Seven years ago, Chris and Erin asked me to perform their
wedding.

I hesitated for a moment. “Is it legal?” I asked. “Yes,” they said.
“Will you feed me?” I asked. “Yes,” they said. “Will your parents be
pissed?” I asked. (We were just a few years out of high school, back
when that question mattered more.) I don’t remember exactly what they
said, but it amounted to a shrug. “Done,” I said.

It was the cheapest wedding I’ve been to and one of the best nights
of my life—on a few green acres near Bellingham, owned by some
hippie family, with a view of the mountains and a broad, quick, cold
stream running through the property. We all picked flowers, and I think
the food was basically potluck. Chris had friends at Boundary Bay
Brewery, which sold him some extremely cheap kegs of extremely good
beer. He was a professional fiddle player with touring bluegrass and
country groups, so the band was a rotating bunch of his friends playing
in the middle of a field late into the night. Once the grown-ups drove
back to their hotels, the rest of us danced in the mud, ruined our
suits and dresses, skinny-dipped in the stream, and slept under the
stars.

I’ve performed and attended a handful of weddings since
then—lavish, humble, and in between—and the better ones are
always, always officiated by a friend of the couple.
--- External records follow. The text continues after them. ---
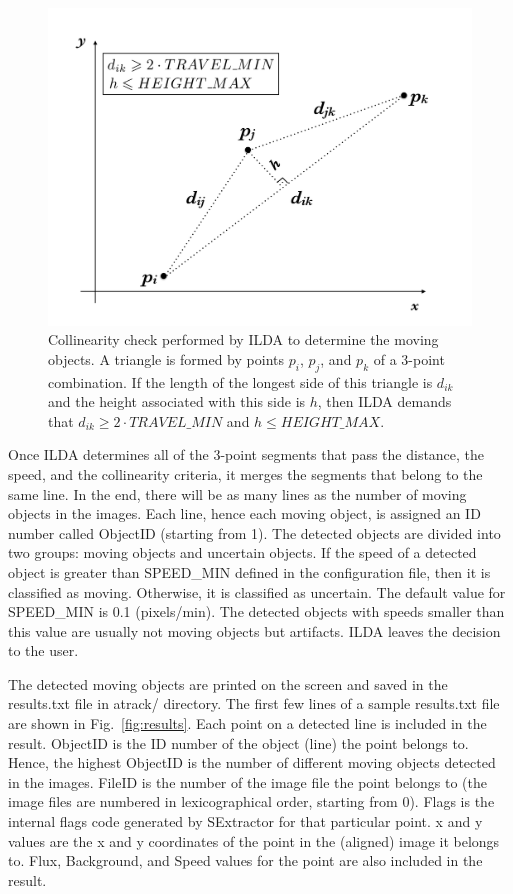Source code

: \documentclass[review]{elsarticle}
\begin{document}
\begin{figure}[!h]
  \centering
  \includegraphics[width=1.0\textwidth]{figure_4_line_segment}
  \caption{Collinearity check performed by ILDA to determine the moving objects. A triangle is formed by points $p_i$, $p_j$, and $p_k$ of a 3-point combination. If the length of the longest side of this triangle is $d_{ik}$ and the height associated with this side is $h$, then ILDA demands that $d_{ik} \geq 2 \cdot TRAVEL\_MIN$ and $h \leq HEIGHT\_MAX$.}
  \label{fig:linesegment}
\end{figure}

Once ILDA determines all of the 3-point segments that pass the distance, the speed, and the collinearity criteria, it merges the segments that belong to the same line. In the end, there will be as many lines as the number of moving objects in the images. Each line, hence each moving object, is assigned an ID number called ObjectID (starting from 1). The detected objects are divided into two groups: moving objects and uncertain objects. If the speed of a detected object is greater than SPEED\_MIN defined in the configuration file, then it is classified as moving. Otherwise, it is classified as uncertain. The default value for SPEED\_MIN is 0.1 (pixels/min). The detected objects with speeds smaller than this value are usually not moving objects but artifacts. ILDA leaves the decision to the user.

The detected moving objects are printed on the screen and saved in the results.txt file in atrack/ directory. The first few lines of a sample results.txt file are shown in Fig.~\ref{fig:results}. Each point on a detected line is included in the result. ObjectID is the ID number of the object (line) the point belongs to. Hence, the highest ObjectID is the number of different moving objects detected in the images. FileID is the number of the image file the point belongs to (the image files are numbered in lexicographical order, starting from 0). Flags is the internal flags code generated by SExtractor for that particular point. x and y values are the x and y coordinates of the point in the (aligned) image it belongs to. Flux, Background, and Speed values for the point are also included in the result.
\end{document}
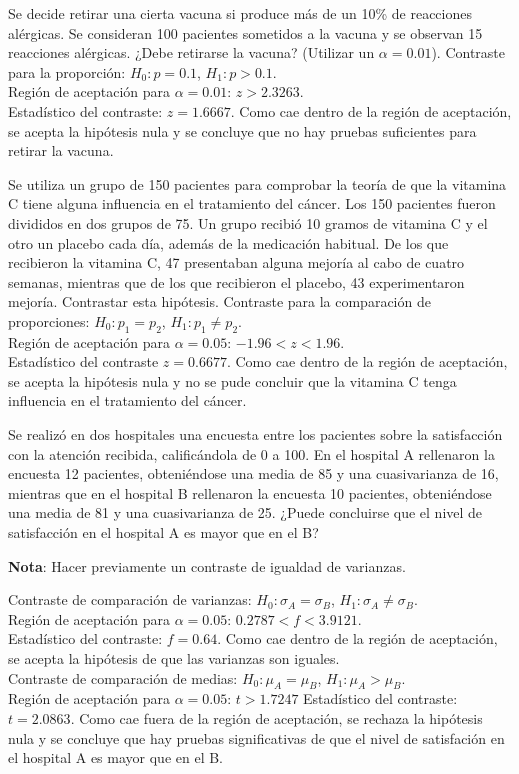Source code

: {Se decide retirar una cierta vacuna si produce más de un 10\% de reacciones alérgicas. Se consideran 100 pacientes sometidos a la vacuna y
se observan 15 reacciones alérgicas. ¿Debe retirarse la vacuna? (Utilizar un $\alpha =0.01$).
}
{Contraste para la proporción: $H_0: p=0.1$, $H_1: p>0.1$.\\
Región de aceptación para $\alpha=0.01$: $z>2.3263$.\\
Estadístico del contraste: $z=1.6667$. Como cae dentro de la región de aceptación, se acepta la hipótesis nula y se
concluye que no hay pruebas suficientes para retirar la vacuna.
}
{}


{Se utiliza un grupo de 150 pacientes para comprobar la teoría de que la vitamina C tiene alguna influencia en el
tratamiento del cáncer.
Los 150 pacientes fueron divididos en dos grupos de 75. Un grupo recibió 10 gramos de vitamina C y el otro un placebo
cada día, además de la medicación habitual.
De los que recibieron la vitamina C, 47 presentaban alguna mejoría al cabo de cuatro semanas, mientras que de los que
recibieron el placebo, 43 experimentaron mejoría.
Contrastar esta hipótesis.
}
{
Contraste para la comparación de proporciones: $H_0:p_1=p_2$, $H_1:p_1\neq p_2$.\\
Región de aceptación para $\alpha=0.05$: $-1.96<z<1.96$.\\
Estadístico del contraste $z=0.6677$. Como cae dentro de la región de aceptación, se acepta la hipótesis nula
y no se pude concluir que la vitamina C tenga influencia en el tratamiento del cáncer.
}
{}


{Se realizó en dos hospitales una encuesta entre los pacientes sobre la satisfacción con la atención recibida,
calificándola de 0 a 100.
En el hospital A rellenaron la encuesta 12 pacientes, obteniéndose una media de 85 y una cuasivarianza de 16, mientras
que en el hospital B rellenaron la encuesta 10 pacientes, obteniéndose una media de 81 y una cuasivarianza de 25.
¿Puede concluirse que el nivel de satisfacción en el hospital A es mayor que en el B?

\noindent \textbf{Nota}: Hacer previamente un contraste de igualdad de varianzas.
}
{Contraste de comparación de varianzas: $H_0:\sigma_A=\sigma_B$, $H_1:\sigma_A\neq \sigma_B$.\\
Región de aceptación para $\alpha=0.05$: $0.2787<f<3.9121$.\\
Estadístico del contraste: $f=0.64$. Como cae dentro de la región de aceptación, se acepta la
hipótesis de que las varianzas son iguales.\\
Contraste de comparación de medias: $H_0:\mu_A=\mu_B$, $H_1:\mu_A>\mu_B$.\\
Región de aceptación para $\alpha=0.05$: $t>1.7247$
Estadístico del contraste: $t=2.0863$. Como cae fuera de la región de aceptación, se rechaza la hipótesis nula y se
concluye que hay pruebas significativas de que el nivel de satisfación en el hospital A es mayor que en el B.
}
{}


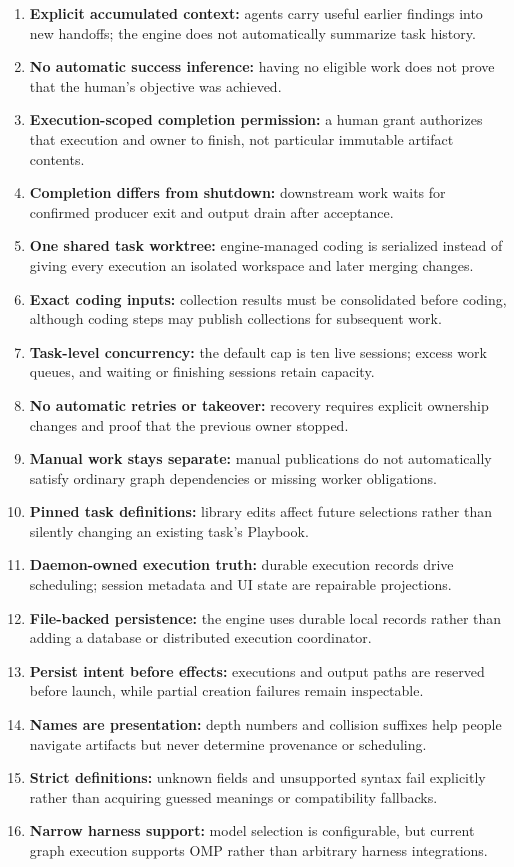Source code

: \documentclass[letterpaper]{article}
\theoremstyle{definition}
\begin{document}
\begin{enumerate}
  \item \textbf{Explicit accumulated context:} agents carry useful earlier findings into new handoffs; the engine does not automatically summarize task history.
  \item \textbf{No automatic success inference:} having no eligible work does not prove that the human's objective was achieved.
  \item \textbf{Execution-scoped completion permission:} a human grant authorizes that execution and owner to finish, not particular immutable artifact contents.
  \item \textbf{Completion differs from shutdown:} downstream work waits for confirmed producer exit and output drain after acceptance.
  \item \textbf{One shared task worktree:} engine-managed coding is serialized instead of giving every execution an isolated workspace and later merging changes.
  \item \textbf{Exact coding inputs:} collection results must be consolidated before coding, although coding steps may publish collections for subsequent work.
  \item \textbf{Task-level concurrency:} the default cap is ten live sessions; excess work queues, and waiting or finishing sessions retain capacity.
  \item \textbf{No automatic retries or takeover:} recovery requires explicit ownership changes and proof that the previous owner stopped.
  \item \textbf{Manual work stays separate:} manual publications do not automatically satisfy ordinary graph dependencies or missing worker obligations.
  \item \textbf{Pinned task definitions:} library edits affect future selections rather than silently changing an existing task's Playbook.
  \item \textbf{Daemon-owned execution truth:} durable execution records drive scheduling; session metadata and UI state are repairable projections.
  \item \textbf{File-backed persistence:} the engine uses durable local records rather than adding a database or distributed execution coordinator.
  \item \textbf{Persist intent before effects:} executions and output paths are reserved before launch, while partial creation failures remain inspectable.
  \item \textbf{Names are presentation:} depth numbers and collision suffixes help people navigate artifacts but never determine provenance or scheduling.
  \item \textbf{Strict definitions:} unknown fields and unsupported syntax fail explicitly rather than acquiring guessed meanings or compatibility fallbacks.
  \item \textbf{Narrow harness support:} model selection is configurable, but current graph execution supports OMP rather than arbitrary harness integrations.
\end{enumerate}
\end{document}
Just some schmo
who, like me, went online and got ordained by the Universal Life Church
for free.

It’s hard to explain exactly why. A
couple’s minister-for-a-day
friend isn’t always the most inspiring orator or the best at designing
a ceremony. But I’m a romantic who thinks weddings are only
mostly theater. The most important part is—or should
be—something ineffable, something you can’t plan. A kind of charm
happens between the couple and the minister during the ceremony, a
charm that only works when all three people know and care about each
other. It’s a circuit you can’t create with a stranger.

Traditionally, the town preacher knew the people he was marrying and
could say something about the two people he was going to forge, that
day, into a new family. Unless you’re part of some close-knit
microcongregation—and I’m guessing you’re not—your local
preacher doesn’t know much about you; and odds are good that your
preacher, if you were close, wouldn’t be able to fly down to California
with you anyway. And forget rent-a-preachers. Even the best ones can
only reheat the usual pabulum about love and marriage. Plus, selling
people their wedding ceremony seems sad and wrong. Sell them flowers,
food, a rental hall, advice from prenuptial therapists, strippers at
the bachelor/ette parties—but don’t sell them the wedding
itself.

Choosing someone who knows you to perform your wedding isn’t
innovative: It’s what people have been doing for as long as they’ve
been getting married. And the Universal Life Church—which was
founded by a disillusioned Pentecostal in his garage in 1959—is
here to help.

Universal Life ministers can solemnize marriages in all of the 50
states. (Some states require a letter of good standing from the church,
which ULC will provide. Canada is weirdly strict about ULC marriages.
And, as long as we’re talking marriage law, guess the two states where
girls can get married, respectively, at 13 and 14, with the consent of
a parent and a judge. Utah? West Virginia? Nope: New Hampshire and
Massachusetts.)

I’ve got one more wedding on my schedule. Next month, I’ll marry my
friends Kirk and Emmy on a little farm north of Seattle. It’ll be my
last wedding for a while—at least until I live in a state with
marriage equality. I’m ashamed to admit it, but back when Chris and
Erin asked me to marry them, I didn’t think it was unfair to perform
legally binding hetero marriages if I couldn’t perform legally binding
homo ones.

I’ve changed my mind.

I’m looking forward to performing more free weddings once gay
marriage is legal in Washington. But when it is—not if, but
when—I’d rather you didn’t call me. Don’t get me wrong,
I’d be happy to do it, but your wedding will be better if you ask
someone you already know. recommended

brendan@thestranger.com

Brend an Kiley has worked as a child actor in New Orleans, as a member of the junior press corps at the 1988 Republican National Convention, and, for one happy April, as a bootlegger’s assistant in Nicaragua....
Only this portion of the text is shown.